One of the things I missed most while living in Paris was being near the water. (Because, no, the dirty Seine and its annual tax-dollars fest Paris Plage don't count). It's not even that I particularly enjoy aquatic activities (my parents never owned a boat like other families we knew and I detest swimming because watching Jaws at an impressionable age left me with an irrational fear of sharks), but growing up in Seattle and driving past Puget Sound every day on the way to school and gymnastics practice made the water a constant presence. When I went away to university, it was reassuring to know that the bay was, traffic willing, only a short drive away. Paris, by comparison, felt oddly suffocating, and as though something intangible were always missing. I don't like feeling land locked, I guess.
When I've told people about my trip, both before I left and now that I'm on the road, I usually get one of two reactions. Either, "Wow that's so ambitious!" (11 countries in three months, yolo). Or, "You're doing this all alone? I could never do that." (Yes, I am). There are positives and negatives on both counts. It's liberating on the one hand, planning my itinerary based solely on what I want to do, but also tiring because I don't want to leave a city feeling like I missed out on something. And - there's no way around it - eating alone sucks.
Yesterday a group of us ventured out from our hostel to the beach, and as I lounged in my blue-and-white striped deck chair I was reminded of the last time, almost a year ago, that I had gazed out at the Mediterranean on a summer's day, the soft breeze dissipating the heat radiating from a cloudless sky, and enjoying the company of new friends. That was easily one of the more perfect days I've ever experienced. This time was a bit different. I was still in good company, but we had all participated in a pub crawl the night before and I, especially, was nursing a particularly nasty hangover. (Tequila and I don't mix well).
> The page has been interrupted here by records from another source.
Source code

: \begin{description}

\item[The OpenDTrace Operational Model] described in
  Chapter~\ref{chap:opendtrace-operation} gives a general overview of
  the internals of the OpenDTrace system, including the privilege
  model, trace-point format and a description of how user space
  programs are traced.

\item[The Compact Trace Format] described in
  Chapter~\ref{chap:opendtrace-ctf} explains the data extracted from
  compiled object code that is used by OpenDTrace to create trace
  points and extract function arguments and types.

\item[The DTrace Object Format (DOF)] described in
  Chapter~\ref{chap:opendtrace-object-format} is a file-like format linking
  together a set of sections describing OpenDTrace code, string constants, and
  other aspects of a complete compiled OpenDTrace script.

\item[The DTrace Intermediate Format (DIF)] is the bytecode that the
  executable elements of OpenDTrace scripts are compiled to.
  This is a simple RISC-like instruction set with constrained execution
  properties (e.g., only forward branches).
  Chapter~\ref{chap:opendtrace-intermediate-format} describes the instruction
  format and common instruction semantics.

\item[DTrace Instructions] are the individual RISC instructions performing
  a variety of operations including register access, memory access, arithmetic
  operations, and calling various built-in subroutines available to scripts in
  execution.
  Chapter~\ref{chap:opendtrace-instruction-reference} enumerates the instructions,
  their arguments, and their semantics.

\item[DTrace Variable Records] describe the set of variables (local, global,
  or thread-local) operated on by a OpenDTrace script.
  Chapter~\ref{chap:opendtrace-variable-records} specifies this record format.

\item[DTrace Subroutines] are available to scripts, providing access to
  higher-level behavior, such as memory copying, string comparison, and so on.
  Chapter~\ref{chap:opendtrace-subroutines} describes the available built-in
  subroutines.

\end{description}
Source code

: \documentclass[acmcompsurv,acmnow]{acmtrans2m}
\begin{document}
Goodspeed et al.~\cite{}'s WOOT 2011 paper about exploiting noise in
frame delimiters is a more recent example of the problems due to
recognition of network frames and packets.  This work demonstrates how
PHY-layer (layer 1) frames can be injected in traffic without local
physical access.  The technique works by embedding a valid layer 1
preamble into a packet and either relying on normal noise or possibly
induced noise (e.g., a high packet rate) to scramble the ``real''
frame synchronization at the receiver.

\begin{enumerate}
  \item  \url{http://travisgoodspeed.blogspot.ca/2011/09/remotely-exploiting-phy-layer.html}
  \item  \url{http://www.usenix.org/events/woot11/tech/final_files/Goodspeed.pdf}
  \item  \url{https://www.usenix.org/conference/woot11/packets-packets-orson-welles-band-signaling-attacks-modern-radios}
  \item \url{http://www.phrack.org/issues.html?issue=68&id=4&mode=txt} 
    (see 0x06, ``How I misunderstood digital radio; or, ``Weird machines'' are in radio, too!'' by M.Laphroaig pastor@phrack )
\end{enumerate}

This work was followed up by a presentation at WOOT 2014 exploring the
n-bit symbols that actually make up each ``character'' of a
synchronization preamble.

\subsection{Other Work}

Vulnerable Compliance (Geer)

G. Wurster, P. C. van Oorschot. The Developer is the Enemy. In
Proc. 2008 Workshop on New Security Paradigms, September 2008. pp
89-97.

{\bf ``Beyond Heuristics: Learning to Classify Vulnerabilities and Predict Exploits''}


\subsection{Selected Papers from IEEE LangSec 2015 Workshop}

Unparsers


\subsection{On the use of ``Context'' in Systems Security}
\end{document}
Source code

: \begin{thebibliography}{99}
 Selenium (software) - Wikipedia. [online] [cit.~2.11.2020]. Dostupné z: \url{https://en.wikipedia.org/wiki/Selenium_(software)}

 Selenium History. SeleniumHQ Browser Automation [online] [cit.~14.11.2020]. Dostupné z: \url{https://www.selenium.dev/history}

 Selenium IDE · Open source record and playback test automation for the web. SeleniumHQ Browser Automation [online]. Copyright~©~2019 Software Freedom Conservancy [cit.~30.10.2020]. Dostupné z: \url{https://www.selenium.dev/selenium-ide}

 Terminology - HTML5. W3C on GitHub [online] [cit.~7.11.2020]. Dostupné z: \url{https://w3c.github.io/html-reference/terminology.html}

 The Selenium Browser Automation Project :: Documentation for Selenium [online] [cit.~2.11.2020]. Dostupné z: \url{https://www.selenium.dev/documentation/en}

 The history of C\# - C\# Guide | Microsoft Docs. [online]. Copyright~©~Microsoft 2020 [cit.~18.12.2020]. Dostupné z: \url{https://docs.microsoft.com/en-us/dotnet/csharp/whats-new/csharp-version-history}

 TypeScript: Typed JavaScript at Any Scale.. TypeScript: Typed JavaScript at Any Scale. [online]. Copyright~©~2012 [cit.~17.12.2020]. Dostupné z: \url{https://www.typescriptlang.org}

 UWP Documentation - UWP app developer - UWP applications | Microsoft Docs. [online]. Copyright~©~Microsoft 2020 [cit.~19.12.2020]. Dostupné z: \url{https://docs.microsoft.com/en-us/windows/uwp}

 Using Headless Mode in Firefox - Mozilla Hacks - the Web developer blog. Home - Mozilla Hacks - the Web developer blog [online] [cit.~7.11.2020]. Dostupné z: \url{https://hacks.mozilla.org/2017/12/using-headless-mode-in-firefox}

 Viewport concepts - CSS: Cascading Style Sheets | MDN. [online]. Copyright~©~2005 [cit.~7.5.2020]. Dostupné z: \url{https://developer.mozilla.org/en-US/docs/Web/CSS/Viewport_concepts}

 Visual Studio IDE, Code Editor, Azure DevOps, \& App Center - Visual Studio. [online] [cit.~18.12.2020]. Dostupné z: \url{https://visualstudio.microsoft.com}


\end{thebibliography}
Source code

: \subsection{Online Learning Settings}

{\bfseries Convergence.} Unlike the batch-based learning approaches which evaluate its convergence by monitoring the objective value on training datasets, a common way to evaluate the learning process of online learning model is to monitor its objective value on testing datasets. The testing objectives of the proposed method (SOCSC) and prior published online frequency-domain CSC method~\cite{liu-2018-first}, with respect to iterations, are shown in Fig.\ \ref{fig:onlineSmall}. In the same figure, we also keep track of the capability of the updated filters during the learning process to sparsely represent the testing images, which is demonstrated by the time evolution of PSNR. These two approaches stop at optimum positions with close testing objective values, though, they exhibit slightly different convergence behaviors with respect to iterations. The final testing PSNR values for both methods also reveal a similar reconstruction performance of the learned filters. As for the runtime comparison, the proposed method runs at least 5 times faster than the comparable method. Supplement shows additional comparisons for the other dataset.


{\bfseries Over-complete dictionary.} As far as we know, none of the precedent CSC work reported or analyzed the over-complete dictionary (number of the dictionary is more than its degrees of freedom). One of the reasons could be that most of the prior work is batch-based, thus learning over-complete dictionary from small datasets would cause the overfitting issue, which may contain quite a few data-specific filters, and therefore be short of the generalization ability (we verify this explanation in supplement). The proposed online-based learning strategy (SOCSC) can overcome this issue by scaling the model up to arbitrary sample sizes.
So I lay in the shade of a thatched umbrella intermittently sleeping, drinking water and, behind my dark glasses, being surreptitiously entertained by the other groups around us - a gaggle of English school kids on holiday and a European couple that purchased some questionable temporary tattoos from an itinerant vendor (pawprints that appeared to climb up the girl's torso from the general direction of her crotch; a hand giving the finger on the guy's abs).
But the longer we stayed others came and went, and it was then that I realized what I liked about the water was the nothingness of it. Hours passed with me watching the waves creep up on the sand like clockwork and everything else just fell away. No plans, no sense of urgency. Just me and the sea.